Formally, we factorize the joint coverage of $n$ brokers into the type of
[pi(mathbf{a} mid mathbf{o}) approx prod_{i=1}^n pi_{theta^{i}} left( a^{i}mid o^{i},a^{1},ldots,a^{i-1} right),]
the place the motion produced by agent $i$ relies upon by itself remark $o_i$ and all of the actions from earlier brokers $1,dots,i-1$. The auto-regressive factorization can characterize any joint coverage in a centralized MDP. The solely modification to every agent’s coverage is the enter dimension, which is barely enlarged by together with earlier actions; and the output dimension of every agent’s coverage stays unchanged.
With such a minimal parameterization overhead, AR coverage considerably improves the illustration energy of PG strategies. We comment that PG with AR coverage (PG-AR) can concurrently characterize all optimum coverage modes within the permutation sport.
Determine: the heatmaps of actions for insurance policies discovered by PG-Ind (left) and PG-AR (center), and the heatmap for rewards (proper); whereas PG-Ind solely converge to a particular mode within the 4-player permutation sport, PG-AR efficiently discovers all of the optimum modes.
In additional advanced environments, together with SMAC and GRF, PG-AR can be taught fascinating emergent behaviors that require sturdy intra-agent coordination which will by no means be discovered by PG-Ind.

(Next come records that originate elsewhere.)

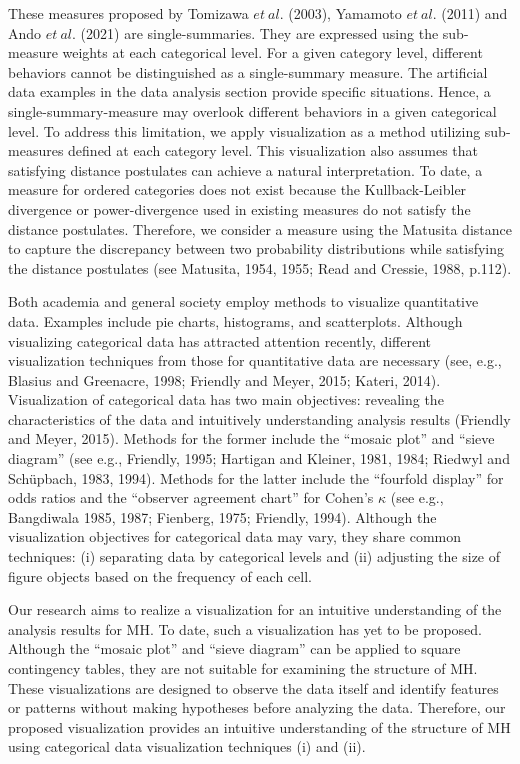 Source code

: \documentclass[a4j,12pt]{article}
\begin{document}
These measures proposed by Tomizawa $et~al.$ (2003), Yamamoto $et~al.$ (2011) and Ando $et~al.$ (2021) are single-summaries.
They are expressed using the sub-measure weights at each categorical level. 
For a given category level, different behaviors cannot be distinguished as a single-summary measure. 
The artificial data examples in the data analysis section provide specific situations. 
Hence, a single-summary-measure may overlook different behaviors in a given categorical level.
To address this limitation, we apply visualization as a method utilizing sub-measures defined at each category level. 
This visualization also assumes that satisfying distance postulates can achieve a natural interpretation. 
To date, a measure for ordered categories does not exist because the Kullback-Leibler divergence or power-divergence used in existing measures do not satisfy the distance postulates. 
Therefore, we consider a measure using the Matusita distance to capture the discrepancy between two probability distributions while satisfying the distance postulates (see Matusita, 1954, 1955; Read and Cressie, 1988, p.112).

Both academia and general society employ methods to visualize quantitative data. 
Examples include pie charts, histograms, and scatterplots. 
Although visualizing categorical data has attracted attention recently, different visualization techniques from those for quantitative data are necessary (see, e.g., Blasius and Greenacre, 1998; Friendly and Meyer, 2015; Kateri, 2014).
Visualization of categorical data has two main objectives: revealing the characteristics of the data and intuitively understanding analysis results (Friendly and Meyer, 2015). 
Methods for the former include the ``mosaic plot'' and ``sieve diagram'' (see e.g., Friendly, 1995; Hartigan and Kleiner, 1981, 1984; Riedwyl and Sch\"{u}pbach, 1983, 1994).
Methods for the latter include the ``fourfold display'' for odds ratios and the  ``observer agreement chart'' for Cohen’s $\kappa$ (see e.g., Bangdiwala 1985, 1987; Fienberg, 1975; Friendly, 1994). 
Although the visualization objectives for categorical data may vary, they share common techniques: (i) separating data by categorical levels and (ii) adjusting the size of figure objects based on the frequency of each cell.

Our research aims to realize a visualization for an intuitive understanding of the analysis results for MH. 
To date, such a visualization has yet to be proposed. 
Although the ``mosaic plot'' and ``sieve diagram'' can be applied to square contingency tables, they are not suitable for examining the structure of MH. 
These visualizations are designed to observe the data itself and identify features or patterns without making hypotheses before analyzing the data. 
Therefore, our proposed visualization provides an intuitive understanding of the structure of MH using categorical data visualization techniques (i) and (ii).
\end{document}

Determine 6: (left) emergent habits induced by PG-AR in SMAC and GRF. On the 2m_vs_1z map of SMAC, the marines maintain standing and assault alternately whereas making certain there is just one attacking marine at every timestep; (proper) within the academy_3_vs_1_with_keeper state of affairs of GRF, brokers be taught a “Tiki-Taka” model habits: every participant retains passing the ball to their teammates.
Discussions and Takeaways
On this submit, we offer a concrete evaluation of VD and PG strategies in cooperative MARL. First, we reveal the limitation on the expressiveness of fashionable VD strategies, exhibiting that they may not characterize optimum insurance policies even in a easy permutation sport. Against this, we present that PG strategies are provably extra expressive. We empirically confirm the expressiveness benefit of PG on fashionable MARL testbeds, together with SMAC, GRF, and Hanabi Problem. We hope the insights from this work may gain advantage the neighborhood in the direction of extra basic and extra highly effective cooperative MARL algorithms sooner or later.
This submit relies on our paper in joint with Zelai Xu: Revisiting Some Widespread Practices in Cooperative Multi-Agent Reinforcement Studying (paper, web site).